(Beginning of EXCERPTED RECORDS)
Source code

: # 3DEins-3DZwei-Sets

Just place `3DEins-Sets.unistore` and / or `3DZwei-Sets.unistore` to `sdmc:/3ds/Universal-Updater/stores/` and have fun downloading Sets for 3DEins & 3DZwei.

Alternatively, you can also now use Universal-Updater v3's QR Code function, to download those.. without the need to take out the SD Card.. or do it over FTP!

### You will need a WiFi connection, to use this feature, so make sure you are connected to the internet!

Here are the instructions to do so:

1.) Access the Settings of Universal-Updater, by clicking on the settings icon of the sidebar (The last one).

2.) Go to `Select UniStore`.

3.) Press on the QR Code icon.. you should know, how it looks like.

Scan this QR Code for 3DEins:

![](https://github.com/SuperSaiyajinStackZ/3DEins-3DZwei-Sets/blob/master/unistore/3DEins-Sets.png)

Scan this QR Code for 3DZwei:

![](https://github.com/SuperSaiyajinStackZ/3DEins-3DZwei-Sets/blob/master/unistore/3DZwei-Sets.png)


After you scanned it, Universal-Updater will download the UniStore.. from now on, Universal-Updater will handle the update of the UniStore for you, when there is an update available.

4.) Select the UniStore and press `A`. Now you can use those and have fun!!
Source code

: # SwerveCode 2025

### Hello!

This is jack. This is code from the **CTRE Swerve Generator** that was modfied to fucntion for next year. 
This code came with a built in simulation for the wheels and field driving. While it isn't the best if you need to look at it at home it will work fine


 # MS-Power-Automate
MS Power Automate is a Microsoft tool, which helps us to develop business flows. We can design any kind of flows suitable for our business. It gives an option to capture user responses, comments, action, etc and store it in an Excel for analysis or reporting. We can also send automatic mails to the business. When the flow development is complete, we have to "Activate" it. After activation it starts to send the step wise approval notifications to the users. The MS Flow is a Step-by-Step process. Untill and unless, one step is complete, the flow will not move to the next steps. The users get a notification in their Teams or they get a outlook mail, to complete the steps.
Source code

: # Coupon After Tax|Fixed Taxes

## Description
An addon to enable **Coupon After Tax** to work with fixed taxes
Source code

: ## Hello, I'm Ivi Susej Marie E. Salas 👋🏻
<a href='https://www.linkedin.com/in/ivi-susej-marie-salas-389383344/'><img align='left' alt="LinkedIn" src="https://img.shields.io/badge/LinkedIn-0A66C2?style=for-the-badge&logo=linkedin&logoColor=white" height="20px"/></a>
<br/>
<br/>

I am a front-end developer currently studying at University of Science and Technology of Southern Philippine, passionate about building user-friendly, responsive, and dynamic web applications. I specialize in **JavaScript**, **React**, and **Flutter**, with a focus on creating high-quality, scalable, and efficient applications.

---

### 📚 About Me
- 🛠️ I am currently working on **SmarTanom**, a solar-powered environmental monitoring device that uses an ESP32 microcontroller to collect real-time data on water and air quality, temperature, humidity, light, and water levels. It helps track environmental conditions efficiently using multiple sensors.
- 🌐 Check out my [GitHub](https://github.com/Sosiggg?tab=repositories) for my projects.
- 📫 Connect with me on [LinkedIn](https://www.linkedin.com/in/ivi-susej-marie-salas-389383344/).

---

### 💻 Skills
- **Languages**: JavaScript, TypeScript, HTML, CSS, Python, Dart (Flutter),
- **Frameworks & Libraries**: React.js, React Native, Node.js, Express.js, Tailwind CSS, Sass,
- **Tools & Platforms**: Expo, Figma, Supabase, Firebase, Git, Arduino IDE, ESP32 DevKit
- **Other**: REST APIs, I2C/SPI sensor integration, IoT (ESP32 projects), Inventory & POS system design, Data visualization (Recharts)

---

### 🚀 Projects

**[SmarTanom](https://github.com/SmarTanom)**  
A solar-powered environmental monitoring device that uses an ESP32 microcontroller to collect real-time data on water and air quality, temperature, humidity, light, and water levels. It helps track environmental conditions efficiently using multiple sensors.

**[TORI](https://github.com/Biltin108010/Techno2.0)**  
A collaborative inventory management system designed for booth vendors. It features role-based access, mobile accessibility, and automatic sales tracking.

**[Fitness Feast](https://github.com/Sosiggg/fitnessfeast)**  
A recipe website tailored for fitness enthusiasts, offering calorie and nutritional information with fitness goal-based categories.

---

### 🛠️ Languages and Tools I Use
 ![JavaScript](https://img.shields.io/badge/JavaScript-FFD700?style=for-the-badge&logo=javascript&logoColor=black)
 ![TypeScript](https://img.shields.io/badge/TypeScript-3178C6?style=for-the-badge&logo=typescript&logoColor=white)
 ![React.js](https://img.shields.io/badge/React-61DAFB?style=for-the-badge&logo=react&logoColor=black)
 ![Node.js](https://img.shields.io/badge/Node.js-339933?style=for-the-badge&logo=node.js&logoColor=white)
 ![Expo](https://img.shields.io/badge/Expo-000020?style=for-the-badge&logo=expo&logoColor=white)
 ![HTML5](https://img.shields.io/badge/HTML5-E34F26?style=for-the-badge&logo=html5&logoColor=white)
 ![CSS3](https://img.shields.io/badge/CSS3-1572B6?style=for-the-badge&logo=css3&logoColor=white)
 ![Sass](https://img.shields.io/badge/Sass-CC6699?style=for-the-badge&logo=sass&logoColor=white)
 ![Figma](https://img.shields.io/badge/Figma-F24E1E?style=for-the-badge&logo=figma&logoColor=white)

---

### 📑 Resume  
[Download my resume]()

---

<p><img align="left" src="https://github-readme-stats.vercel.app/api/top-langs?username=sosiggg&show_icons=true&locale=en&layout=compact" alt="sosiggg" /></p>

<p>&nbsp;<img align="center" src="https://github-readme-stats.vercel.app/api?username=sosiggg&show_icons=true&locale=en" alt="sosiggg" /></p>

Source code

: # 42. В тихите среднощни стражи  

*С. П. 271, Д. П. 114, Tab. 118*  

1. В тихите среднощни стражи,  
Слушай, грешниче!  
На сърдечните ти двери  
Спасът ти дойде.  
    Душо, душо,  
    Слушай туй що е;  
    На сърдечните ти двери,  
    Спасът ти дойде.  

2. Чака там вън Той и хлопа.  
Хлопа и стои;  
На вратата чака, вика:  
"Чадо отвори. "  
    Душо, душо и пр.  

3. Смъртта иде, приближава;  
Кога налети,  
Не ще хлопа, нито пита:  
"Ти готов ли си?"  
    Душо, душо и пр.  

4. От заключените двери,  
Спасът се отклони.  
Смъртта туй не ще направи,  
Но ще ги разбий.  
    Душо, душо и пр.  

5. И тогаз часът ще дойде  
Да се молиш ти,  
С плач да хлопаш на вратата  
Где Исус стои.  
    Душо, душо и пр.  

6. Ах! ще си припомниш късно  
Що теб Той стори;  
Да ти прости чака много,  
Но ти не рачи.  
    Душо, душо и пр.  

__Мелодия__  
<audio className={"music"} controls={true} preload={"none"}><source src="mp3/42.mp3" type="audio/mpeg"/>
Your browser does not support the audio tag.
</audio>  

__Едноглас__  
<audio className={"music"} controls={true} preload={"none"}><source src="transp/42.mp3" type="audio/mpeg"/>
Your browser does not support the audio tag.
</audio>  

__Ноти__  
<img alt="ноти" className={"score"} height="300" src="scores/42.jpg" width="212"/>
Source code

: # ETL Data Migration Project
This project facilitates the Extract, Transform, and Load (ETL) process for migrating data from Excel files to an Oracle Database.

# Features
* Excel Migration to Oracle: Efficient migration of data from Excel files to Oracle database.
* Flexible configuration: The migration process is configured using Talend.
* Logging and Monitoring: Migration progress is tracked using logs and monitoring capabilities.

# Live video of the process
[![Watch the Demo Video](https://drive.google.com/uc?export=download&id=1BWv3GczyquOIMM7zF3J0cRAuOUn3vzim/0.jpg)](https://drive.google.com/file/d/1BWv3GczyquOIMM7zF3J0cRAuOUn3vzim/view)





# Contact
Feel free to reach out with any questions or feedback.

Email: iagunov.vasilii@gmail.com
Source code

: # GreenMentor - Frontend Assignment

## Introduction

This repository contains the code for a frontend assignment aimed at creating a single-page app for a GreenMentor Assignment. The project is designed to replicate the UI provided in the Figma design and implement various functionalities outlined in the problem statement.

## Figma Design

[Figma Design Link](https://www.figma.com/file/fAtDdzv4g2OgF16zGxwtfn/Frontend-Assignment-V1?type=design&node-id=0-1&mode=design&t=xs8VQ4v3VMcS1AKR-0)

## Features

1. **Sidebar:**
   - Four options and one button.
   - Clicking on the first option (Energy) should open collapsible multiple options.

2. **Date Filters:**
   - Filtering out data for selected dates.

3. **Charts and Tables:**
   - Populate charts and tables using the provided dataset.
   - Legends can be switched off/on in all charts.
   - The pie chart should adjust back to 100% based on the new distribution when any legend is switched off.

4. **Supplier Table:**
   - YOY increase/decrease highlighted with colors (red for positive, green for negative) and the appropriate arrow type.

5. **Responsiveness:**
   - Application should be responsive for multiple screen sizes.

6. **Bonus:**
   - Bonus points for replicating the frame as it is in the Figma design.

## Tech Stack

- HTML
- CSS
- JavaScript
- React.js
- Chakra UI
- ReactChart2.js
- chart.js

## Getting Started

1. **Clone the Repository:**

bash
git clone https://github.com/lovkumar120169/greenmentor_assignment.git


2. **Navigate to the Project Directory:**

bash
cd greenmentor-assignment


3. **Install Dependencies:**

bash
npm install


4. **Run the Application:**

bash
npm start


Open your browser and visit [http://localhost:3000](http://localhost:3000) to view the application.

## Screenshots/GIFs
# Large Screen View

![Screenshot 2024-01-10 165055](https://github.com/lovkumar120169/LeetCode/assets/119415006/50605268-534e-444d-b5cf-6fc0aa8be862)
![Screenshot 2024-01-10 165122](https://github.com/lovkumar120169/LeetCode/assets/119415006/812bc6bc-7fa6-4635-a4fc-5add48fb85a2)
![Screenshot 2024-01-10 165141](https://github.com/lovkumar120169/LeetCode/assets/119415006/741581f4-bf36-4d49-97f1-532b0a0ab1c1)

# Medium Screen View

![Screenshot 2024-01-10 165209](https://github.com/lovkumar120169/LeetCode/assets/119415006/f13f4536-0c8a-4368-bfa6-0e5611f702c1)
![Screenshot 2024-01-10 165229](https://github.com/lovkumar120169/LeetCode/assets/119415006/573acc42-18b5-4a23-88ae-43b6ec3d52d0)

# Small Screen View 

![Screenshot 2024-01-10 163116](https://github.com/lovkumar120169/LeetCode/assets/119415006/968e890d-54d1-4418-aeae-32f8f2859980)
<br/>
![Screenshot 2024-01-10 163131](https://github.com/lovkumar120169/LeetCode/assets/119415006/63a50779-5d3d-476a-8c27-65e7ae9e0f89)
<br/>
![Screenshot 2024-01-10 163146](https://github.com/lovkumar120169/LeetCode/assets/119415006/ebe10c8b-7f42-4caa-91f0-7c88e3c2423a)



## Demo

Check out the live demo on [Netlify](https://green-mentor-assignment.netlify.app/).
(End of EXCERPTED RECORDS)
ASSIGNED TASK –
Look for the string "that" in the records, and copy every line where it is found.

ANSWER FOR THE TASK –
This is jack. This is code from the **CTRE Swerve Generator** that was modfied to fucntion for next year. 
- 🛠️ I am currently working on **SmarTanom**, a solar-powered environmental monitoring device that uses an ESP32 microcontroller to collect real-time data on water and air quality, temperature, humidity, light, and water levels. It helps track environmental conditions efficiently using multiple sensors.
A solar-powered environmental monitoring device that uses an ESP32 microcontroller to collect real-time data on water and air quality, temperature, humidity, light, and water levels. It helps track environmental conditions efficiently using multiple sensors.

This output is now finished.